Home prices surge, Detroit gains beat Miami
From CNBC:
The housing market continues to see rapid price increases, with national home prices rising 5.2% in November compared to the previous year. States in the Northeast, such as Rhode Island, Connecticut, and New Jersey, experienced the strongest growth, while Idaho, Utah, and Washington, D.C. saw year-over-year price declines.
Lower mortgage rates have contributed to the increase in home prices, as consumers’ buying power has grown. The sustained inventory shortage and lack of new homes for sale have further driven up prices and demand. Although prices are expected to soften slightly later next year, much of that will depend on supply.

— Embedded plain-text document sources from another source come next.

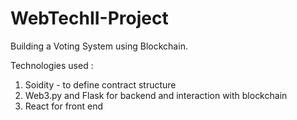 # WebTechII-Project
Building a Voting System using Blockchain.

Technologies used :
1) Soidity - to define contract structure
2) Web3.py and Flask for backend and interaction with blockchain
3) React for front end
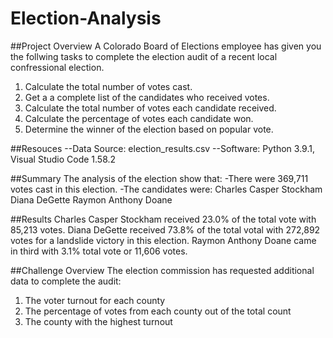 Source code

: # Election-Analysis

##Project Overview
A Colorado Board of Elections employee has given you the follwing tasks to complete the election audit of a recent local confressional election.

1. Calculate the total number of votes cast. 
2. Get a a complete list of the candidates who received votes. 
3. Calculate the total number of votes each candidate received. 
4. Calculate the percentage of votes each candidate won.
5. Determine the winner of the election based on popular vote.

##Resouces
--Data Source: election_results.csv
--Software: Python 3.9.1, Visual Studio Code 1.58.2

##Summary
The analysis of the election show that: 
 -There were 369,711 votes cast in this election.
 -The candidates were: 
      Charles Casper Stockham
      Diana DeGette
      Raymon Anthony Doane
      
##Results
Charles Casper Stockham received 23.0% of the total vote with 85,213 votes.
Diana DeGette received 73.8% of the total votal with 272,892 votes for a landslide victory in this election.
Raymon Anthony Doane came in third with 3.1% total vote or 11,606 votes.

##Challenge Overview
The election commission has requested additional data to complete the audit:
1. The voter turnout for each county
2. The percentage of votes from each county out of the total count
3. The county with the highest turnout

After hitting record lows in the first two years of the pandemic, mortgage rates began to rise and reached a more than 20-year high in October. However, rates have since fallen back and are now in the high 6% range, resulting in a greater buying power for consumers.
Detroit has surpassed Miami as the city with the largest annual home price gain, with an 8.7% increase, surpassing Miami’s 8.3%. Although Detroit’s home prices are still among the most affordable in the nation, the market is considered overvalued due to local income levels.
Roughly 82% of the housing markets surveyed by CoreLogic were considered overvalued, indicating that home prices are overly high compared with local household incomes. Large cities considered “normal” in valuation included Boston, Chicago, Los Angeles, and Washington, D.C., suggesting that the affordability of a market depends on who is buying in the area.